Recently, I presented a keynote to a group of some of the most influential investors in luxury. We discussed the future of luxury, what investors need to focus on, and the actions brands must take to be future-ready. But one question during the Q&A section was of particular interest: Did I think that Chinese luxury brands could ever be more relevant than Western luxury brands? If yes, how quickly would it happen?
My answer was yes and, possibly, within this decade. Don’t get me wrong: It is unlikely that most of the top-selling Western luxury brands will suddenly get replaced by Chinese brands. However, there are clear signs that a fundamental shift is happening, and — like so many disruptions in the luxury space — it is being driven by Gen Z.
China’s Gen Z is the most optimistic generation the country has ever seen. Often highly educated, cosmopolitan, and sophisticated, this generation does things differently than past generations. They believe in hard work, but they also want to reward themselves for achievements. Importantly: They have high admiration for Chinese culture and its potential.
As a result, young and affluent Chinese Gen Z consumers find local brands much more aspirational and desirable than millennials or Gen Xers. And they are creating new brands that reflect their lifestyles, preferences, and dreams. Therefore, it’s no surprise that the number of Chinese startups in the luxury space today is unprecedented, and many use technology as a source of differentiation or competitive advantage.
In many ways, the premium and luxury car markets are the most challenging ones to enter. That, in part, is because cars reflect status, signaling that the owner is “doing well.” That is particularly important in Asia. According to Euromonitor, in 2020, almost 60 percent of Asian consumers with incomes over $80,000 said it is important for other people to think they are doing well. That number is significantly higher than the rest of the world (about 50 percent). A disproportionate number of respondents attribute this to the car, stating that you can tell a lot about the person from the car they drive. Hence, cars are a critical status symbol in Asia.
Therefore, it is remarkable that, among Chinese Gen Zers, the level between German and Chinese cars has almost vanished. While 55 percent of Chinese Gen Zers aspire to buy German cars, 47 percent have already considered a Chinese car. American brands only reached a 28 percent consideration, and Korean brands only won over 10 percent (in this survey by Ipsos and B-Insights, multiple answers were possible). When asked why they preferred Chinese cars, three of four top answers were technology, design, and quality/reliability. In the survey, many described cars as evolving towards personal space, a form of self-expression, “a home,” and even “my toy.”
These descriptions show how consumer preferences and expectations are changing, with consumers expecting many different aspects from a car brand than just performance or functionalities. They are a lifestyle choice. Being closer to customers, Chinese brands have a significant strategic advantage in identifying trends and bringing them to the market faster. Their designs are in tune with local tastes, and their technology, especially in user interactions, has evolved to become some of the best in the world.
It will still take a few years for Chinese car brands to become the number one choice, but with Gen Z gaining influence, that will likely be the case around 2025.

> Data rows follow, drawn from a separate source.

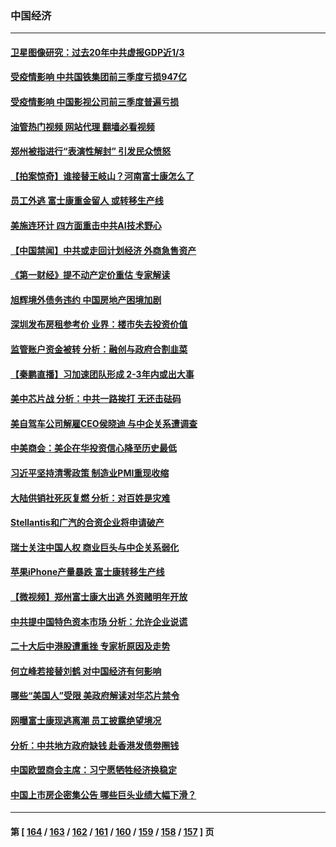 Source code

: ### 中国经济
---
#### [卫星图像研究：过去20年中共虚报GDP近1/3](../../pages/ncid283/n13857096.md?11020445) 
#### [受疫情影响 中共国铁集团前三季度亏损947亿](../../pages/ncid283/n13857355.md?11020445) 
#### [受疫情影响 中国影视公司前三季度普遍亏损](../../pages/ncid283/n13857322.md?11020445) 
#### [油管热门视频 网站代理 翻墙必看视频](http://132.145.103.77:81/youtube.html?11020445)
#### [郑州被指进行“表演性解封” 引发民众愤怒](../../pages/ncid283/n13857307.md?11020445) 
#### [【拍案惊奇】谁接替王岐山？河南富士康怎么了](../../pages/ncid283/n13857226.md?11020445) 
#### [员工外逃 富士康重金留人 或转移生产线](../../pages/ncid283/n13857153.md?11020445) 
#### [美施连环计 四方面重击中共AI技术野心](../../pages/ncid283/n13856034.md?11020445) 
#### [【中国禁闻】中共或走回计划经济 外商急售资产](../../pages/ncid283/n13857039.md?11020445) 
#### [《第一财经》提不动产定价重估 专家解读](../../pages/ncid283/n13856955.md?11020445) 
#### [旭辉境外债务违约 中国房地产困境加剧](../../pages/ncid283/n13856973.md?11020445) 
#### [深圳发布房租参考价 业界：楼市失去投资价值](../../pages/ncid283/n13856873.md?11020445) 
#### [监管账户资金被转 分析：融创与政府合割韭菜](../../pages/ncid283/n13856743.md?11020445) 
#### [【秦鹏直播】习加速团队形成 2-3年内或出大事](../../pages/ncid283/n13856696.md?11020445) 
#### [美中芯片战 分析：中共一路挨打 无还击砝码](../../pages/ncid283/n13856640.md?11020445) 
#### [美自驾车公司解雇CEO侯晓迪 与中企关系遭调查](../../pages/ncid283/n13856625.md?11020445) 
#### [中美商会：美企在华投资信心降至历史最低](../../pages/ncid283/n13856637.md?11020445) 
#### [习近平坚持清零政策 制造业PMI重现收缩](../../pages/ncid283/n13854950.md?11020445) 
#### [大陆供销社死灰复燃 分析：对百姓是灾难](../../pages/ncid283/n13856528.md?11020445) 
#### [Stellantis和广汽的合资企业将申请破产](../../pages/ncid283/n13856570.md?11020445) 
#### [瑞士关注中国人权 商业巨头与中企关系弱化](../../pages/ncid283/n13856210.md?11020445) 
#### [苹果iPhone产量暴跌 富士康转移生产线](../../pages/ncid283/n13856463.md?11020445) 
#### [【微视频】郑州富士康大出逃 外资赌明年开放](../../pages/ncid283/n13856446.md?11020445) 
#### [中共提中国特色资本市场 分析：允许企业说谎](../../pages/ncid283/n13856249.md?11020445) 
#### [二十大后中港股遭重挫 专家析原因及走势](../../pages/ncid283/n13855972.md?11020445) 
#### [何立峰若接替刘鹤 对中国经济有何影响](../../pages/ncid283/n13855973.md?11020445) 
#### [哪些“美国人”受限 美政府解读对华芯片禁令](../../pages/ncid283/n13855991.md?11020445) 
#### [网曝富士康现逃离潮 员工披露绝望境况](../../pages/ncid283/n13855878.md?11020445) 
#### [分析：中共地方政府缺钱 赴香港发债劵圈钱](../../pages/ncid283/n13855612.md?11020445) 
#### [中国欧盟商会主席：习宁愿牺牲经济换稳定](../../pages/ncid283/n13855497.md?11020445) 
#### [中国上市房企密集公告 哪些巨头业绩大幅下滑？](../../pages/ncid283/n13855504.md?11020445) 

---
#### 第 [ [164](./164.md?11020445) / [163](./163.md?11020445) / [162](./162.md?11020445) / [161](./161.md?11020445) / [160](./160.md?11020445) / [159](./159.md?11020445) / [158](./158.md?11020445) / [157](./157.md?11020445) ] 页
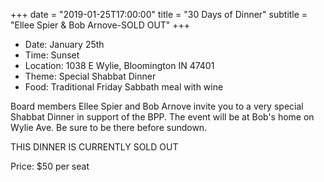 +++
date = "2019-01-25T17:00:00"
title = "30 Days of Dinner"
subtitle = "Ellee Spier & Bob Arnove-SOLD OUT"
+++
* Date: January 25th
* Time: Sunset
* Location: 1038 E Wylie, Bloomington IN 47401
* Theme: Special Shabbat Dinner
* Food: Traditional Friday Sabbath meal with wine

Board members Ellee Spier and Bob Arnove invite you to a very special Shabbat Dinner in support of the BPP. The event will be at Bob's home on Wylie Ave. Be sure to be there before sundown.

THIS DINNER IS CURRENTLY SOLD OUT

Price: $50 per seat
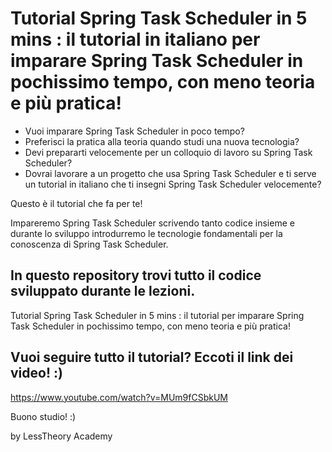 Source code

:# Tutorial Spring Task Scheduler in 5 mins : il tutorial in italiano per imparare Spring Task Scheduler in pochissimo tempo, con meno teoria e più pratica! 

- Vuoi imparare Spring Task Scheduler in poco tempo? 
- Preferisci la pratica alla teoria quando studi una nuova tecnologia?
- Devi prepararti velocemente per un colloquio di lavoro su Spring Task Scheduler? 
- Dovrai lavorare a un progetto che usa Spring Task Scheduler e ti serve un tutorial in italiano che ti insegni Spring Task Scheduler velocemente?

Questo è il tutorial che fa per te!

Impareremo Spring Task Scheduler scrivendo tanto codice insieme e durante lo sviluppo introdurremo le tecnologie fondamentali per la conoscenza di Spring Task Scheduler.

## In questo repository trovi tutto il codice sviluppato durante le lezioni.

Tutorial Spring Task Scheduler in 5 mins : il tutorial per imparare Spring Task Scheduler in pochissimo tempo, con meno teoria e più pratica! 

## Vuoi seguire tutto il tutorial? Eccoti il link dei video! :) 
https://www.youtube.com/watch?v=MUm9fCSbkUM

Buono studio! :)

by LessTheory Academy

Another example of the disruptive power of Chinese Gen Zers is the fast-fashion brand Shein. While not a luxury brand, Shein is a great example of the tectonic shift currently in motion. The brand launched in 2008 and is a pure, direct-to-consumer digital player (save for a few pop-up stores). In fact, it hasn’t even been launched in China yet, only targeting the US and Europe thus far. And over 12 years, the brand has practically become as big as Zara (estimate around $20 billion in revenue, according to The South China Morning Post) despite not having one physical store.

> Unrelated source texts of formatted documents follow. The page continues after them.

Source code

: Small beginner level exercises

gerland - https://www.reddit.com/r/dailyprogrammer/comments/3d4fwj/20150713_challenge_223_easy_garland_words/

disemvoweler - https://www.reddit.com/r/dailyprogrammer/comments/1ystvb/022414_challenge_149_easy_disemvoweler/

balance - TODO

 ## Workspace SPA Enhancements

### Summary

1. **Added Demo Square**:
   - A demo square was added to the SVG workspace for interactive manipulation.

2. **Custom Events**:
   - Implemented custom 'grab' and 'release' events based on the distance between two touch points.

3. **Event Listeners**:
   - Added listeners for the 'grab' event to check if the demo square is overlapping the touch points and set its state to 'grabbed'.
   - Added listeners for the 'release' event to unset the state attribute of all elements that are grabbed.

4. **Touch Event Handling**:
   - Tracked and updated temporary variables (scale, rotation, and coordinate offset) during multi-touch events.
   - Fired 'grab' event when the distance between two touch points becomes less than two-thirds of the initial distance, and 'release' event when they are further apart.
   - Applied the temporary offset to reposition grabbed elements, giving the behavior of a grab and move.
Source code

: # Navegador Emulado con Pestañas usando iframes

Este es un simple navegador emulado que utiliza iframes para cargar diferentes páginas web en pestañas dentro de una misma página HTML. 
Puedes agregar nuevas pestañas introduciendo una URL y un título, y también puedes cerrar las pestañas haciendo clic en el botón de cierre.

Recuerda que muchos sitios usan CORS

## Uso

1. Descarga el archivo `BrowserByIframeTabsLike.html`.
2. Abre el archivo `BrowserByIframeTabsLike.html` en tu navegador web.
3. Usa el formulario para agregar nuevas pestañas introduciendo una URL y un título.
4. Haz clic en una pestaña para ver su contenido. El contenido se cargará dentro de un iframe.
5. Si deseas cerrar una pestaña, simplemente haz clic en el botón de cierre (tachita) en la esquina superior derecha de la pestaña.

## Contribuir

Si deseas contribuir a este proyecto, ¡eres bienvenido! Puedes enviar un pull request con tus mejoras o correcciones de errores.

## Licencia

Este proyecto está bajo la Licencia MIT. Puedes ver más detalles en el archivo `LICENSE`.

The brand completely disrupted the fashion model by implementing the world’s most efficient supply chain through AI (Artificial Intelligence), allowing a near real-time model with hardly any inventory and little overhead. And, importantly, it can produce a collection, from ideation to creation, in only three days as opposed to Zara’s three weeks. The brand launches 5,000 new products every day with a near-zero inventory that allows it to be extremely experiential, inspirational, and able to shift toward customer demands and trends in real-time by exploring the power of proprietary AI-based algorithms.
In 2020, for the first time, China overtook the US in AI research, remaining far ahead of any other country in that field in quality and quantity. As such, it is only a matter of time before more Gen Z-focused Chinese luxury brands launch similar, disruptive technologies that offer zero-inventory and real-time, customer-centric portfolios. And they will excite customers with creative executions far beyond what seems possible today.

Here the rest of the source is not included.